Problem statement » Lines with "loggedSets": copy each one from the listing below.
══════
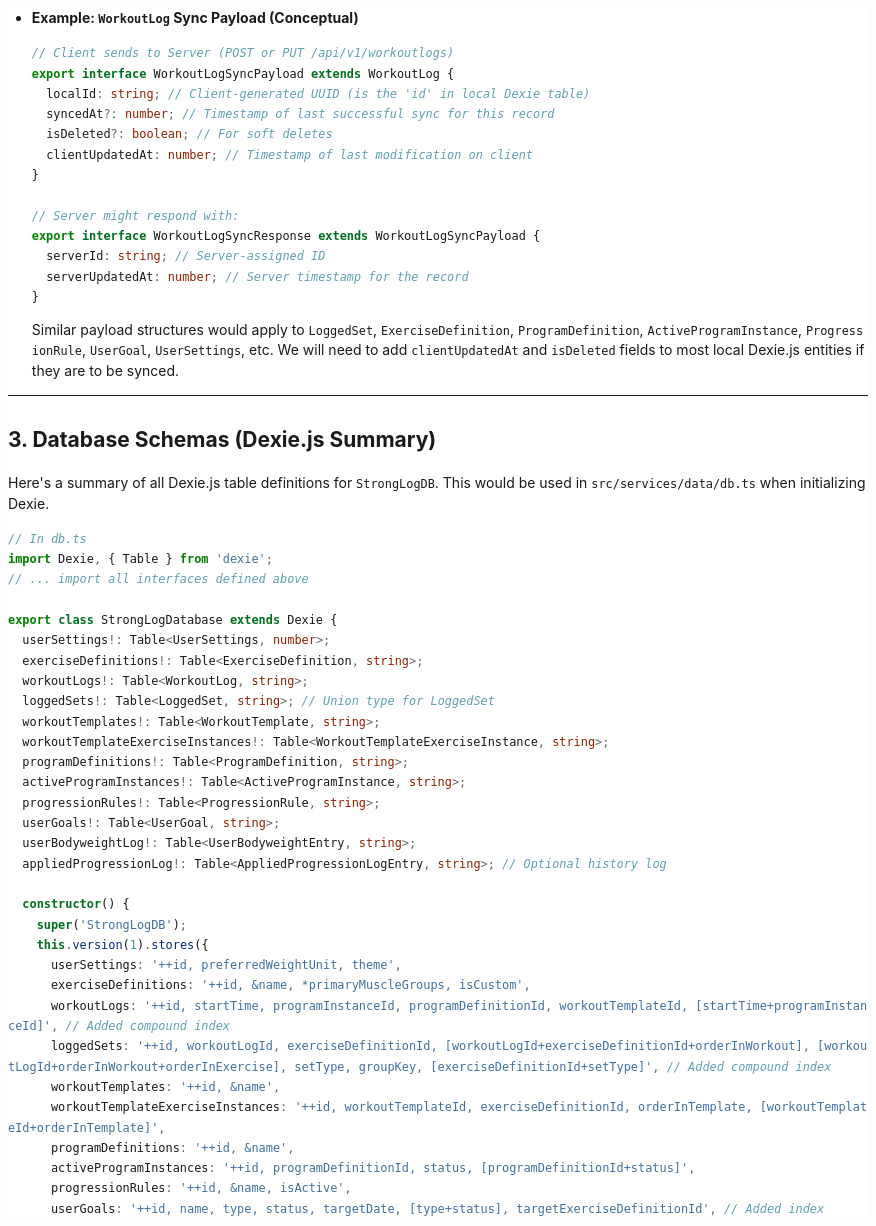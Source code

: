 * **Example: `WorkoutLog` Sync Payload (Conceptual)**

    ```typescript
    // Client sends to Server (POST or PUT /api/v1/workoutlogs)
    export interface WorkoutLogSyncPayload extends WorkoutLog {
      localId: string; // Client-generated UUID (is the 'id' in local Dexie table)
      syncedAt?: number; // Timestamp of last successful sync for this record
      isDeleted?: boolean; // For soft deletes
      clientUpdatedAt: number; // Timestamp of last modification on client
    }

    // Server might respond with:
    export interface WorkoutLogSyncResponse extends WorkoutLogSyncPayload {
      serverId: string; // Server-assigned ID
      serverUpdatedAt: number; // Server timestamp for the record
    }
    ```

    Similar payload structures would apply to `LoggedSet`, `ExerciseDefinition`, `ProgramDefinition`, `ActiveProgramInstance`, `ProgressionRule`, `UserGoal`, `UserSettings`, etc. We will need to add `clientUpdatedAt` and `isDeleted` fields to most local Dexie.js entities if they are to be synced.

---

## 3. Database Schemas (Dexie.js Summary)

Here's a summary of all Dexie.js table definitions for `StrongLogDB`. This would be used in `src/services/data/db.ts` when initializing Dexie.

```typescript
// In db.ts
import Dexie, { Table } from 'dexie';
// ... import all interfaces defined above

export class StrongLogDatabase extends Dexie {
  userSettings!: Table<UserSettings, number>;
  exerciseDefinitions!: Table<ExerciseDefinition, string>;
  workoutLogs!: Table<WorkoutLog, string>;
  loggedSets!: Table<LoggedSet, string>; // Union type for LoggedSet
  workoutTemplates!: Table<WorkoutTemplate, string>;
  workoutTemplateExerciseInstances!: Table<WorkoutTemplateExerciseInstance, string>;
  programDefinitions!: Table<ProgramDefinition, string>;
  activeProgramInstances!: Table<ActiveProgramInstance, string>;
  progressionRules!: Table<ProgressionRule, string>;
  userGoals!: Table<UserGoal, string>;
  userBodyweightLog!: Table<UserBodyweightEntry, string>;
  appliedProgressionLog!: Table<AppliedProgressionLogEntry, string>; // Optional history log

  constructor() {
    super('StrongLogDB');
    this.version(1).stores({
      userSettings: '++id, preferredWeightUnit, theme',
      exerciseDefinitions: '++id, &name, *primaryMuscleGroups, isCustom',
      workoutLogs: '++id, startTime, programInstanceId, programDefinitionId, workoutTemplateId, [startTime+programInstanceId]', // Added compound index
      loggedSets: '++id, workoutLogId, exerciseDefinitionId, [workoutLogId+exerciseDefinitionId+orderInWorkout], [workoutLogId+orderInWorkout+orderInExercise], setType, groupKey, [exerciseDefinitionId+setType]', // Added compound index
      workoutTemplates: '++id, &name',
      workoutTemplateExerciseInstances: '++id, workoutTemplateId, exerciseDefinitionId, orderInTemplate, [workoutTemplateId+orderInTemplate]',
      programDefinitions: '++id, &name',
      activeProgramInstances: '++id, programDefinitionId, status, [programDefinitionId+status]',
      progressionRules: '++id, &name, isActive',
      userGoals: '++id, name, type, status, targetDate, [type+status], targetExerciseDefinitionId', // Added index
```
══════
Solution for this problem »
  loggedSets!: Table<LoggedSet, string>; // Union type for LoggedSet
      loggedSets: '++id, workoutLogId, exerciseDefinitionId, [workoutLogId+exerciseDefinitionId+orderInWorkout], [workoutLogId+orderInWorkout+orderInExercise], setType, groupKey, [exerciseDefinitionId+setType]', // Added compound index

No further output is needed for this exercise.